Prior to performing the total ankle, I prefer to perform a tibial osteotomy if required, or debride any joints required for fusion to prevent intraoperative periarticular fractures.
Any osteophytes compromising the access or motion of the joint are removed (Fig. 6.5). These may be on the distal tibia anteriorly, on the neck of the talus, or in the medial and lateral gutters. The talar neck osteophytes may compromise jig placement, and the medial and lateral gutter osteophytes may compromise ankle dorsiflexion if not removed.
The rotation of the joint is assessed using a blunt instrument placed down the medial and lateral gutters (Fig. 6.6). This will ensure that the tibial jig is placed centrally between the gutters and correctly rotated for internal and external rotations.
To access the lateral gutter, the proximal wound may need to be released and soft tissue dissection performed on the tibia and talus.

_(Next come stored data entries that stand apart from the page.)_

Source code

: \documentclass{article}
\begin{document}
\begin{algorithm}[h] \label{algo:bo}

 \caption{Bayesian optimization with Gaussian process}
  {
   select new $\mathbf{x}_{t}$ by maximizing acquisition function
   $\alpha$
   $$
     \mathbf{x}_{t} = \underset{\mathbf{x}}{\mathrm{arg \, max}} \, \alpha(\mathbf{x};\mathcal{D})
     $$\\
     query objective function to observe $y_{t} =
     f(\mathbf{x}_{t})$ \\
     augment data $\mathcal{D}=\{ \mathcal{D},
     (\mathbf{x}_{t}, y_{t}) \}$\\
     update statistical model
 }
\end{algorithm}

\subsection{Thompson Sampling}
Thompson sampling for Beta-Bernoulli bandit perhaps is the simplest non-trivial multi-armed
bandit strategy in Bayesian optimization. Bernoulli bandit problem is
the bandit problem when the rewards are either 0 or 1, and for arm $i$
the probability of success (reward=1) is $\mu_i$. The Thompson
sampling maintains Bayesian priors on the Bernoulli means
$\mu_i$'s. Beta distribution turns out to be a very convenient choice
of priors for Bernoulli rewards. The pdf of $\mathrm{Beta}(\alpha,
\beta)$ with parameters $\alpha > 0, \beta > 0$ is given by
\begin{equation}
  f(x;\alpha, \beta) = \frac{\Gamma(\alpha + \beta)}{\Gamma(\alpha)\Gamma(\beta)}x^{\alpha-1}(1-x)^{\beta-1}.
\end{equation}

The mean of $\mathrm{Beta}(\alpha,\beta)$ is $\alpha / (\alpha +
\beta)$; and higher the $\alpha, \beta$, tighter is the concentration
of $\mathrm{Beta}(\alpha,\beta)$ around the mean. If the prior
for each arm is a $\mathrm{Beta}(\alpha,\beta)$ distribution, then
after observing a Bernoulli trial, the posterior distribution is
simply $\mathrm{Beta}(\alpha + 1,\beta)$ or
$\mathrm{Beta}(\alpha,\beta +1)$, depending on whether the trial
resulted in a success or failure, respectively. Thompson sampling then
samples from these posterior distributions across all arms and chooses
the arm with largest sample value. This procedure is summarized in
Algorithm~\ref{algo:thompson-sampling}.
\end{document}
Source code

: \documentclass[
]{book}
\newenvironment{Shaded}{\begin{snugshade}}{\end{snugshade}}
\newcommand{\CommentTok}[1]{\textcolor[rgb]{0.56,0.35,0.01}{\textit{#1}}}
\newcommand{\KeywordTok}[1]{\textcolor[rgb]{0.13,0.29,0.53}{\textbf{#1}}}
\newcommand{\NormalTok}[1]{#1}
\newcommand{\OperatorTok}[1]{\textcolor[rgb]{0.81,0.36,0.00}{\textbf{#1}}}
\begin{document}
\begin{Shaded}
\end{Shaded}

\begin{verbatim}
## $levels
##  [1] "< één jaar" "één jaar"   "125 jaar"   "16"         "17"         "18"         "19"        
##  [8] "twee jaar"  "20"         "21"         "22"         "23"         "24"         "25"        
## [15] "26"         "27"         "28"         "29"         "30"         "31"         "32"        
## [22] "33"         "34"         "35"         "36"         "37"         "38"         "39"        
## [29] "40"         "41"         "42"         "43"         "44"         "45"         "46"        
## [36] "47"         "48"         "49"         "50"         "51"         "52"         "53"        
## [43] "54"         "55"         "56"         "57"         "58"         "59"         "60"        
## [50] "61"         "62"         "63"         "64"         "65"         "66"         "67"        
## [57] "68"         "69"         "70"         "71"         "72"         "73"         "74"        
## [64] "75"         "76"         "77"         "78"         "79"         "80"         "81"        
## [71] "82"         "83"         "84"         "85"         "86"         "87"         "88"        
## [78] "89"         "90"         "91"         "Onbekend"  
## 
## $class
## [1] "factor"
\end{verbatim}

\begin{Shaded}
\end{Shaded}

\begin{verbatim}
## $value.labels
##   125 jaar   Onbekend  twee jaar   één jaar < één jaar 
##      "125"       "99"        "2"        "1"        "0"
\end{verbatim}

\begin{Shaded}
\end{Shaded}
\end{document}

An assessment of tension of the medial and lateral structures should be performed at this time. It is rare not to perform an additional procedure to balance the ligaments. This may include a lateral ligament reconstruction or repair, a fibular shortening osteotomy, a medial malleolar osteotomy, or a deltoid ligament release. I have gone away from ligament releases and prefer osteotomies, as will be discussed in the “Pearls and Pitfalls” section.
The tibial jig is placed using a clamp on the proximal tibia (Fig. 6.7). The long axis is aligned parallel with the tibia in the AP and lateral planes. This will ensure that the distal tibial cut will be correctly aligned in flexion and extension as well as in varus and valgus. With the two blunt instruments in the medial and lateral gutters, the jig is placed centrally for medial and lateral translations and internal and external rotations. The first pin is then placed into the distal end of the tibial jig to transfix it, and rotation confirmed against the position of the tibial tubercle and forefoot (Figs. 6.8 and 6.9).
Adjustments exist for internal and external rotations on the jig, as well as for proximal and distal alignments. Using the C-arm and a saw blade, the correct level for the distal tibial cut is confirmed (Figs. 6.10 and 6.11). The distal tibial cut has a 5° anterior slope; this may require a change in the amount of bone removed. My personal preference is to alter the anterior slope to minimize the resection performed. If there is bone loss on either the medial or the lateral side of the ankle, I prefer to keep as much bone as possible bringing the cut to the level of the defect, and adjusting the ligaments separately.